Given that numerous stimuli, including antitumor drugs, induce apoptosis, one can see the potential complexity in the regulatory networks needed to integrate this information and to decide the fate of a cell. To help understand apoptosis, it is necessary to consider three different stages (Fig. 2). The first one is an initiation phase, in which a stimulus is received followed by engagement of any one of several possible pathways that respond to the stimulus. The second one is an effector phase, in which all the possible initiating signals are integrated and a decision to live or die is made. The last one is a common irreversible execution phase, in which some proteins autodigest and DNA is cleaved (Eastman, 1999).Bcl-2 is an oncogene that seems to be at the convergence of many apoptotic pathways and the ratio of Bcl-2 to Bax protein (Fisher, 1994) might be the final determinant of whether a cell enters the execution phase (see Fig. 2). Bax is a gene that encodes a dominant inhibitor of Bcl-2 (Eliopoulos et al., 1995). A conserved feature of the execution phase of apoptosis is the specific degradation of a series of proteins by the cysteine-aspartate-specific proteases, or caspases. Caspases are activated when an apoptotic stimulus induces the release of cytochrome c from mitochondria (Alnemri, 1997). However, little is known about what initiates activation of the first caspase and what constitute the critical substrates for caspase cleavage.
Models for Translation of Cisplatin-Induced DNA Damage into Apoptosis.
The specific mechanism(s) that trigger apoptosis in response to cisplatin insult have not yet been defined. In principle, such mechanism(s) must include ways to detect DNA damage and determine it is strong enough to be lethal. Among the mechanisms that have been proposed for how proteins that bind to cisplatin-DNA adducts might modulate the sensitivity of cells to the drug, two seem to be the most feasible (Jamieson and Lippard, 1999). In the “hijacking model”, HMG proteins binding to cisplatin-DNA adducts could modulate cell cycle events after DNA damage and trigger apoptosis. In the “repair shielding model”, HMG proteins could protect cisplatin-DNA adducts from recognition by DNA repair enzymes. These mechanisms of cisplatin-induced cytotoxicity are not necessarily exclusive and could work in concert. Figure 3 illustrates the “repair shielding model”, in which some HMG box proteins bind with high affinity to cisplatin-DNA adducts but not to transplatin, UV-induced or other DNA lesions. In contrast, a repair protein (RP) possessing DNA binding affinity flexible enough to recognize different lesions would have a much lower affinity for cisplatin-DNA adducts than for either transplatin-DNA adducts or UV-induced DNA lesions. Consequently, DNA repair would proceed slowly because the repair protein would displace HMG box proteins from the cisplatin-DNA adduct very slowly. Alternatively, the binding of HMG box or other proteins to the cisplatin-DNA adduct might lead to cell cycle arrest and the induction of apoptosis. Therefore, in a particular cell line, cisplatin cytotoxicity might be determined by a “dynamic contest” between proteins that repair DNA and proteins that interfere with DNA repair and trigger apoptosis.

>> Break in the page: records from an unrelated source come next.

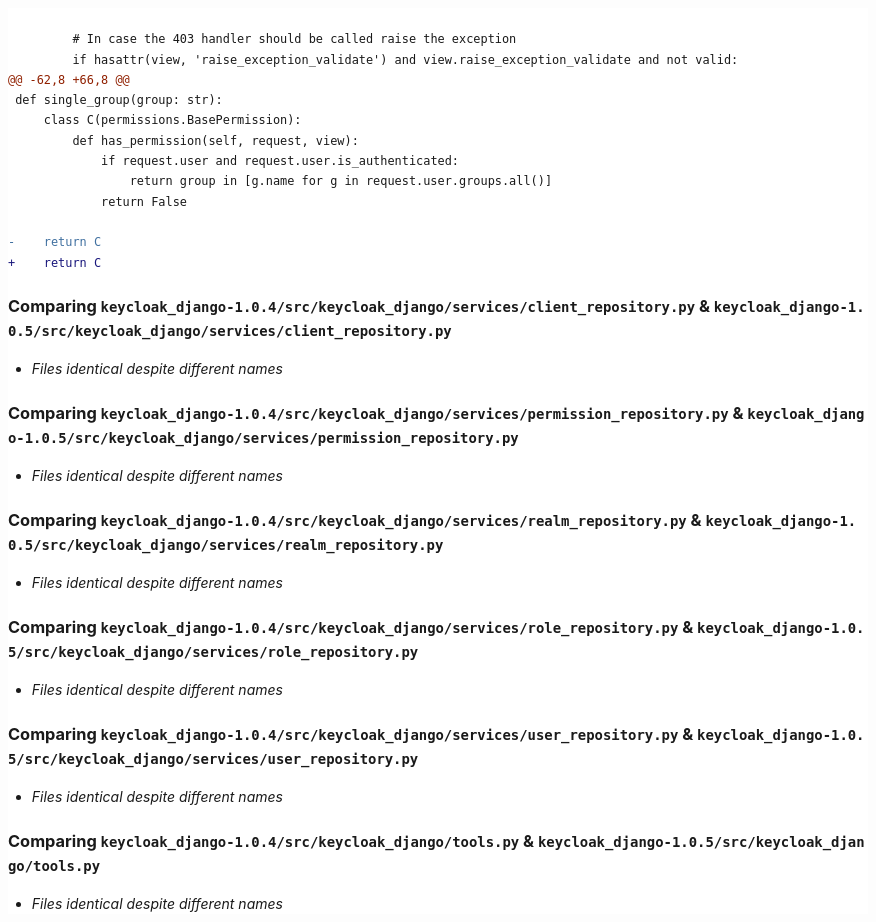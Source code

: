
 ```diff
 
         # In case the 403 handler should be called raise the exception
         if hasattr(view, 'raise_exception_validate') and view.raise_exception_validate and not valid:
@@ -62,8 +66,8 @@
 def single_group(group: str):
     class C(permissions.BasePermission):
         def has_permission(self, request, view):
             if request.user and request.user.is_authenticated:
                 return group in [g.name for g in request.user.groups.all()]
             return False
 
-    return C
+    return C
```

### Comparing `keycloak_django-1.0.4/src/keycloak_django/services/client_repository.py` & `keycloak_django-1.0.5/src/keycloak_django/services/client_repository.py`

 * *Files identical despite different names*

### Comparing `keycloak_django-1.0.4/src/keycloak_django/services/permission_repository.py` & `keycloak_django-1.0.5/src/keycloak_django/services/permission_repository.py`

 * *Files identical despite different names*

### Comparing `keycloak_django-1.0.4/src/keycloak_django/services/realm_repository.py` & `keycloak_django-1.0.5/src/keycloak_django/services/realm_repository.py`

 * *Files identical despite different names*

### Comparing `keycloak_django-1.0.4/src/keycloak_django/services/role_repository.py` & `keycloak_django-1.0.5/src/keycloak_django/services/role_repository.py`

 * *Files identical despite different names*

### Comparing `keycloak_django-1.0.4/src/keycloak_django/services/user_repository.py` & `keycloak_django-1.0.5/src/keycloak_django/services/user_repository.py`

 * *Files identical despite different names*

### Comparing `keycloak_django-1.0.4/src/keycloak_django/tools.py` & `keycloak_django-1.0.5/src/keycloak_django/tools.py`

 * *Files identical despite different names*
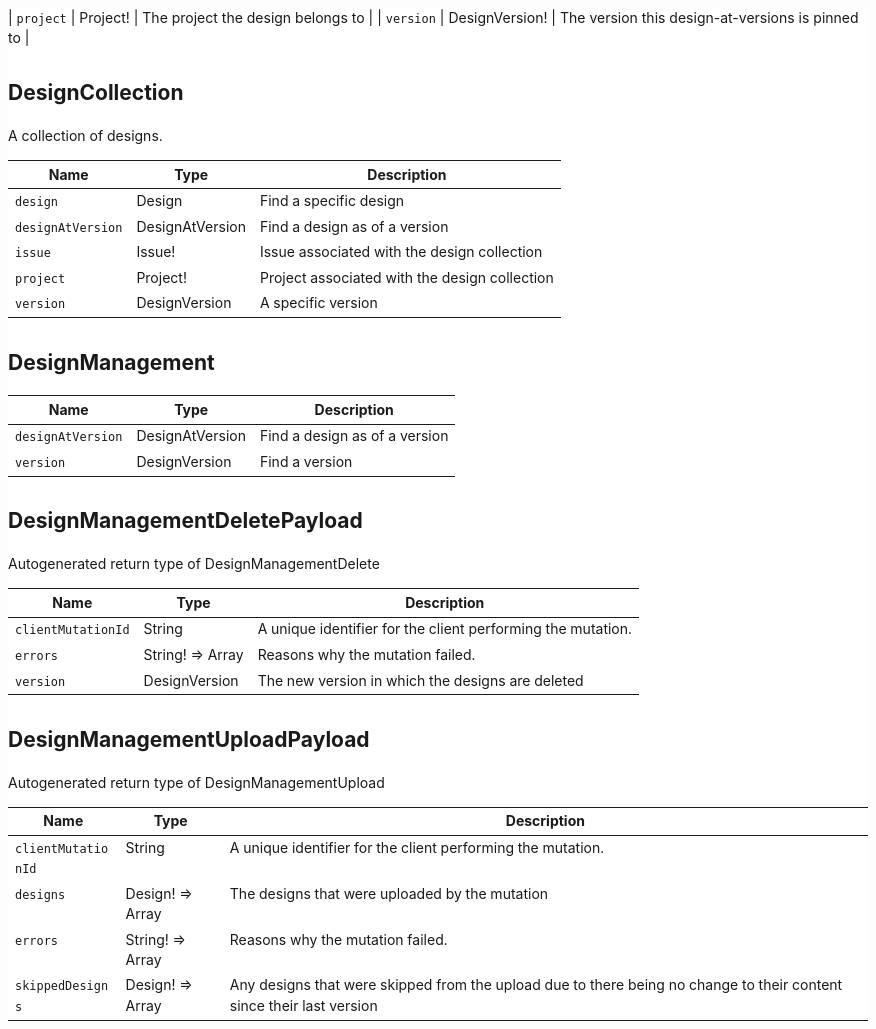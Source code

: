 | `project` | Project! | The project the design belongs to |
| `version` | DesignVersion! | The version this design-at-versions is pinned to |

## DesignCollection

A collection of designs.

| Name  | Type  | Description |
| ---   |  ---- | ----------  |
| `design` | Design | Find a specific design |
| `designAtVersion` | DesignAtVersion | Find a design as of a version |
| `issue` | Issue! | Issue associated with the design collection |
| `project` | Project! | Project associated with the design collection |
| `version` | DesignVersion | A specific version |

## DesignManagement

| Name  | Type  | Description |
| ---   |  ---- | ----------  |
| `designAtVersion` | DesignAtVersion | Find a design as of a version |
| `version` | DesignVersion | Find a version |

## DesignManagementDeletePayload

Autogenerated return type of DesignManagementDelete

| Name  | Type  | Description |
| ---   |  ---- | ----------  |
| `clientMutationId` | String | A unique identifier for the client performing the mutation. |
| `errors` | String! => Array | Reasons why the mutation failed. |
| `version` | DesignVersion | The new version in which the designs are deleted |

## DesignManagementUploadPayload

Autogenerated return type of DesignManagementUpload

| Name  | Type  | Description |
| ---   |  ---- | ----------  |
| `clientMutationId` | String | A unique identifier for the client performing the mutation. |
| `designs` | Design! => Array | The designs that were uploaded by the mutation |
| `errors` | String! => Array | Reasons why the mutation failed. |
| `skippedDesigns` | Design! => Array | Any designs that were skipped from the upload due to there being no change to their content since their last version |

Factors That May Be Involved in Cisplatin-Induced Apoptosis
Multiple factors that may influence the ability of cisplatin to induce apoptosis have been identified at the cellular and molecular levels.
Defective Apoptotic Program.
It is generally accepted that the main mechanisms affecting the occurrence of cisplatin resistance include increased drug efflux, decreased drug influx, increased cellular glutathione and metallothionein levels, increased DNA repair, and oncogene expression (Pérez, 1998). However, emerging evidence suggests that an important number of cases of cisplatin resistance might be the result of a defective apoptotic program. In this case, increased levels of DNA damage would be required to induce the signal initiating apoptosis (Henkels and Turchi, 1997). The current thinking is that most, if not all, tumor cell types have the potential to undergo apoptosis in response to anticancer drugs and that there is a “threshold level” of cellular damage that triggers apoptosis. This threshold level would be dependent on the type of tumor cell exposed to the insult (Fisher, 1994).
Pro-Apoptotic and Anti-Apoptotic Proteins.
Several members of the so-called proapoptotic (i.e., Bax, Bak, Bad, BclXs) and antiapoptotic (i.e., Bcl-2, Bcl-XL, Mcl-1, Bcl-w and A1) families of proteins reportedly regulate the effector phase of apoptosis (Reed, 1997). Accordingly, it has been observed that cisplatin-induced apoptosis in both sensitive and resistant ovarian cancer cells is associated with an increased level of Bax and Bak proteins (Jones et al., 1998). In addition, a decrease inBcl-2 expression has been reported in cisplatin-resistant ovarian cancer cells after cisplatin treatment (Henkels and Turchi, 1999).
Caspases.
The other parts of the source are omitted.